BHP retains ownership of destructive coal project in Kalimantan
Last year, the world's biggest mining company announced it would sell out of a major coal project in the rainforests of Indonesian Kalimantan.
Don't for a moment think that BHP Billiton was influenced by criticisms of its role in boosting global greenhouse gas emissions, or the destruction that the mine would inevitably wreak.
The decision was largely due to the fall in market prices of the black stuff during the first half of 2009.
Now the company seems to have decided to hang on to this highly dubious venture, albeit selling a minority stake.

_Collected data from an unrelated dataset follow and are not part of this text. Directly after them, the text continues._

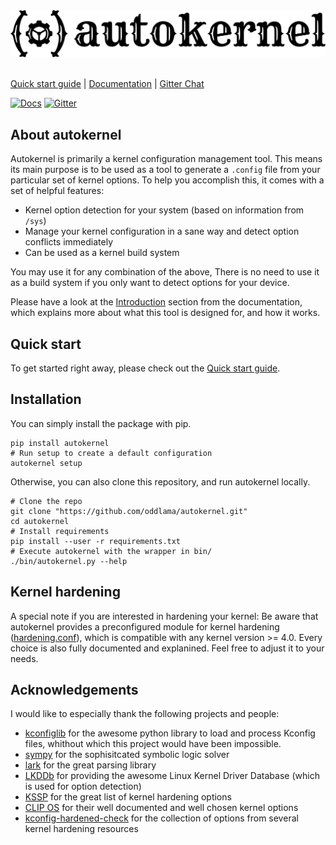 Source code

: <br/><br/>
[![autokernel](./docs/autokernel_banner.svg)](https://autokernel.oddlama.org)
<br/><br/>

[Quick start guide](https://autokernel.oddlama.org/en/latest/quick-start-guide.html) \|
[Documentation](https://autokernel.oddlama.org/en/latest) \|
[Gitter Chat](https://gitter.im/oddlama-autokernel/community)

[![Docs](https://readthedocs.org/projects/autokernel/badge/?version=latest)](https://autokernel.oddlama.org/en/latest/?badge=latest)
[![Gitter](https://badges.gitter.im/oddlama-autokernel/community.svg)](https://gitter.im/oddlama-autokernel/community?utm_source=badge&utm_medium=badge&utm_campaign=pr-badge)

## About autokernel

Autokernel is primarily a kernel configuration management tool. This means
its main purpose is to be used as a tool to generate a `.config` file from
your particular set of kernel options. To help you accomplish this, it
comes with a set of helpful features:

* Kernel option detection for your system (based on information from `/sys`)
* Manage your kernel configuration in a sane way and detect option conflicts immediately
* Can be used as a kernel build system

You may use it for any combination of the above, There is no need to
use it as a build system if you only want to detect options for your device.

Please have a look at the [Introduction](https://autokernel.oddlama.org/en/latest/introduction.html)
section from the documentation, which explains more about what
this tool is designed for, and how it works.

<!--SCREENCASTS HERE TODO -->

## Quick start

To get started right away, please check out the [Quick start guide](https://autokernel.oddlama.org/en/latest/quick-start-guide.html).

## Installation

You can simply install the package with pip.

```
pip install autokernel
# Run setup to create a default configuration
autokernel setup
```

Otherwise, you can also clone this repository, and run
autokernel locally.

```
# Clone the repo
git clone "https://github.com/oddlama/autokernel.git"
cd autokernel
# Install requirements
pip install --user -r requirements.txt
# Execute autokernel with the wrapper in bin/
./bin/autokernel.py --help
```

## Kernel hardening

A special note if you are interested in hardening your kernel:
Be aware that autokernel provides a preconfigured module for kernel
hardening ([hardening.conf](./example/modules.d/hardening.conf)), which is
compatible with any kernel version >= 4.0. Every choice is also fully documented
and explanined. Feel free to adjust it to your needs.

## Acknowledgements

I would like to especially thank the following projects and people:

- [kconfiglib](https://github.com/ulfalizer/Kconfiglib) for the awesome python library to load and process Kconfig files, whithout which this project would have been impossible.
- [sympy](https://www.sympy.org/) for the sophisitcated symbolic logic solver
- [lark](https://github.com/lark-parser/lark) for the great parsing library
- [LKDDb](https://cateee.net/lkddb/) for providing the awesome Linux Kernel Driver Database (which is used for option detection)
- [KSSP](https://kernsec.org/wiki/index.php/Kernel_Self_Protection_Project/Recommended_Settings) for the great list of kernel hardening options
- [CLIP OS](https://docs.clip-os.org/clipos/kernel.html#configuration) for their well documented and well chosen kernel options
- [kconfig-hardened-check](https://github.com/a13xp0p0v/kconfig-hardened-check) for the collection of options from several kernel hardening resources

That's not at all good news for a community of orang-utans whose habitat now looks like being destroyed by the mine if it goes ahead as originally planned.
[Comment by Nostromo Research: As reported in a curiously inane story in New Scientist last July, BHP Billiton had agreed to airlift the orang-utans out of their forest dwellings to a newly-created reserve.
Twenty years ago Rio Tinto collaborated with WWF in a similar scheme - when the world's biggest "conservation" organisation got the right to operate a national park in East Kalimantan, in exchange for not opposing the UK company's plans to open its own massive coal mine, Kaltim Prima, right on the edge of the park.
Compared with BHP Billiton, Rio Tinto is the master of the "nature for mining" swap - as evidenced by its proposals for a new mine in Arizona. See: http://www.minesandcommunities.org/article.php?a=9780]
BHP to sell stake in Maruwai coal
The global miner says it is looking to sell a 20 to 25% stake in the coal project in Indonesia's Kalimantan
Fitri Wulandari, Reuters
27 January 2010
JAKARTA -Mining group BHP Billiton wants to sell a 20 to 25 percent stake in its Maruwai coal project in Indonesia's Kalimantan on Borneo island, the head of one of the group's local units said on Wednesday.
The decision to keep a majority stake, after BHP last year signalled it would not develop the project in the world's top thermal coal exporting country, may show bids for the whole project were too low or that BHP sees better coal fundamentals.
"We want to keep a majority stake in the Maruwai coal project. So we are looking at selling a 20 to 25 percent stake," said Indra Diannanjaya, president director of PT Juloi Coal, one of seven coal miners in the BHP Maruwai project.
"But if a business deal fails to take place, BHP would retain 100 percent. We are financially capable of developing the project," he said.
Sources told Reuters last year Indonesian coal miners PT Bumi Resources, PT Adaro Energy and PT Indika Energy were among the bidders for the Maruwai coal project.
One said the world's largest miner had received bids both for 100 percent of the project -- valued at roughly $500 million -- and also for 25 percent stakes.
Diannanjaya did not say why BHP was keeping a majority stake, but said no decision has been made on a winning bid.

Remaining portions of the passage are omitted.